Mimari tasarım sürecindeki bütünselliği reddeden tanımlamalar:

 Toyo Ito (Schittich, 2000): Mimarlıkta detaylandırma, her bir öğenin, yalnızca mekânsal bağlamda sorunsuz bir biçimde yerleştirilmesinden ibaret bir çalışmanın ötesinde, mimari konseptin uygulanmasıdır. Bir mekânın hangi ölçüde sade ve anlaşılır göründüğünü, soyut bir biçimde detaylar belirlemektedir. Bir mimari düşüncenin sonucu olan detaylar, sadece teknik bilgi olarak değerlendirilmemelidir. Mimari düşünceye etki eden unsurlar değiştikçe detayın da değişiklik göstereceği bilinmelidir. Bu sebeple bir durum için oluşturulan çözümün, başka bir duruma aynen aktarılması söz konusu değildir.

 Mario Cucinella (Schittich, 2000): Bir yapının ruhu olarak nitelendirilebilen detaylar, içerisinde kimi zaman olağan üstü derecede karmaşık, kimi zaman da oldukça basit çözümleri gizler. Detaylar, her yapıya özgü ve birbirinden farklı oluşlarından ötürü bir doktorun “reçetesine” benzetilebilir.

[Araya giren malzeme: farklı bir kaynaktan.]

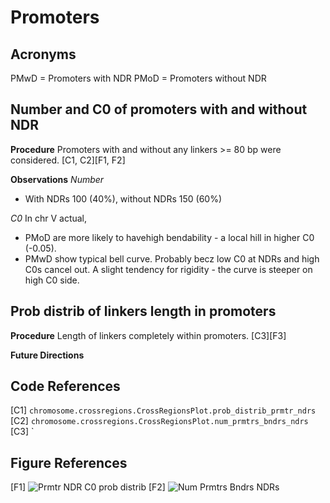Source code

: # Promoters

## Acronyms
PMwD = Promoters with NDR 
PMoD = Promoters without NDR

## Number and C0 of promoters with and without NDR 

**Procedure**
Promoters with and without any linkers >= 80 bp were considered. [C1, C2][F1, F2]

**Observations**
*Number*
- With NDRs 100 (40%), without NDRs 150 (60%)

*C0*
In chr V actual, 
- PMoD are more likely to havehigh bendability - a local hill in higher C0 (-0.05).
- PMwD show typical bell curve. Probably becz low C0 at NDRs and high C0s cancel out. A slight tendency for rigidity - the curve is steeper on high C0 side. 

## Prob distrib of linkers length in promoters 

**Procedure**
Length of linkers completely within promoters. [C3][F3]

**Future Directions**

## Code References
[C1] `chromosome.crossregions.CrossRegionsPlot.prob_distrib_prmtr_ndrs`
[C2] `chromosome.crossregions.CrossRegionsPlot.num_prmtrs_bndrs_ndrs`
[C3] `

## Figure References 
[F1] 
![Prmtr NDR C0 prob distrib](../figures/genes/prob_distrib_prmtr_ndrs.png)
[F2]
![Num Prmtrs Bndrs NDRs](../figures/genes/num_prmtrs_bndrs_ndr_V.png)
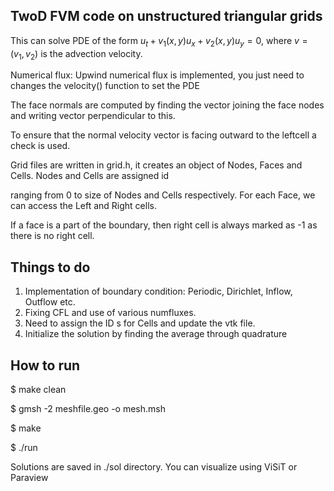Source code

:## TwoD FVM code  on unstructured triangular grids

This can solve PDE of the form $u_t + v_1(x,y) u_x + v_2(x,y) u_y = 0,$ where $v= (v_1,v_2)$ is the advection velocity.

Numerical flux: Upwind numerical flux is implemented, you just need to changes the velocity() function to set the PDE

The face normals are computed by finding the vector joining the face nodes and writing vector perpendicular to this.

To ensure that the normal velocity vector is facing outward to the leftcell a check is used.

Grid files are written in grid.h, it creates an object of Nodes, Faces and Cells. Nodes and Cells are assigned id

ranging from 0 to size of Nodes and Cells respectively. For each Face, we can access the Left and Right cells. 

If a face is a part of the boundary, then right cell is always marked as -1 as there is no right cell. 

## Things to do

1. Implementation of boundary condition: Periodic, Dirichlet, Inflow, Outflow etc.
2. Fixing CFL and use of various numfluxes.
3. Need to assign the ID s for Cells and update the vtk file.
4. Initialize the solution by finding the average through quadrature

## How to run

$ make clean

$ gmsh -2 meshfile.geo -o mesh.msh

$ make

$ ./run

Solutions are saved in ./sol directory. You can visualize using ViSiT or Paraview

 Kazuyo Sejima (Schittich, 2000): Her bina kendine özel olduğundan ötürü, detay tasarımına yönelik, uygulanabilir genel bir yöntemden söz etmek mümkün değildir. Detaylar, bir amaç değil, mekanın etkisini kontrol etmenin bir aracıdır.

Yukarıda verilen farklı bakış açılardaki tanımlamaları, tanımlamayı yapan kişilerin mimarlık alanının hangi disiplinine yönelimi olduğuna göre de gruplamak mümkündür. Mimari detaylandırmanın “fenomenleri” göz önüne alındığında, Mimari tasarım ve mimari teknoloji disiplinlerinin ikisi de olayları çok farklı görme eğilimindedir; mimarlar binanın mimari anlatısını oluşturan yüzey detaylarını görürken, mimari teknoloji uzmanları, çoğunlukla gizli olan ve teknik yapı taşınımındaki kritik anlatıyı şekillendiren eklerin teknik tasarımını görürler (Wienand, 2013). Bu doğrultuda bakıldığında Ben van Berkel ve Caroline Bos’un, Tadao Ando’nun, Kzuyo Sejima’nın, Gilles Perraudin’nin ve Mario Cucinella’nin detay ve dataylandıma sürecine ilişkin görüşleri mimari tasarım ve kuramı kaynaklı olup, Werner Sobek’in ve Jörg Schlaich’in düşünceleri mimari teknoloji ağırlıklı bir bakış açısında sahiptir. Tony Hunt, Toyo Ito, Kurt Ackermann, Alvaro Siza ve Meinhard von Gerkan ise detay konusuna her iki yönden de yaklaşmışlardır.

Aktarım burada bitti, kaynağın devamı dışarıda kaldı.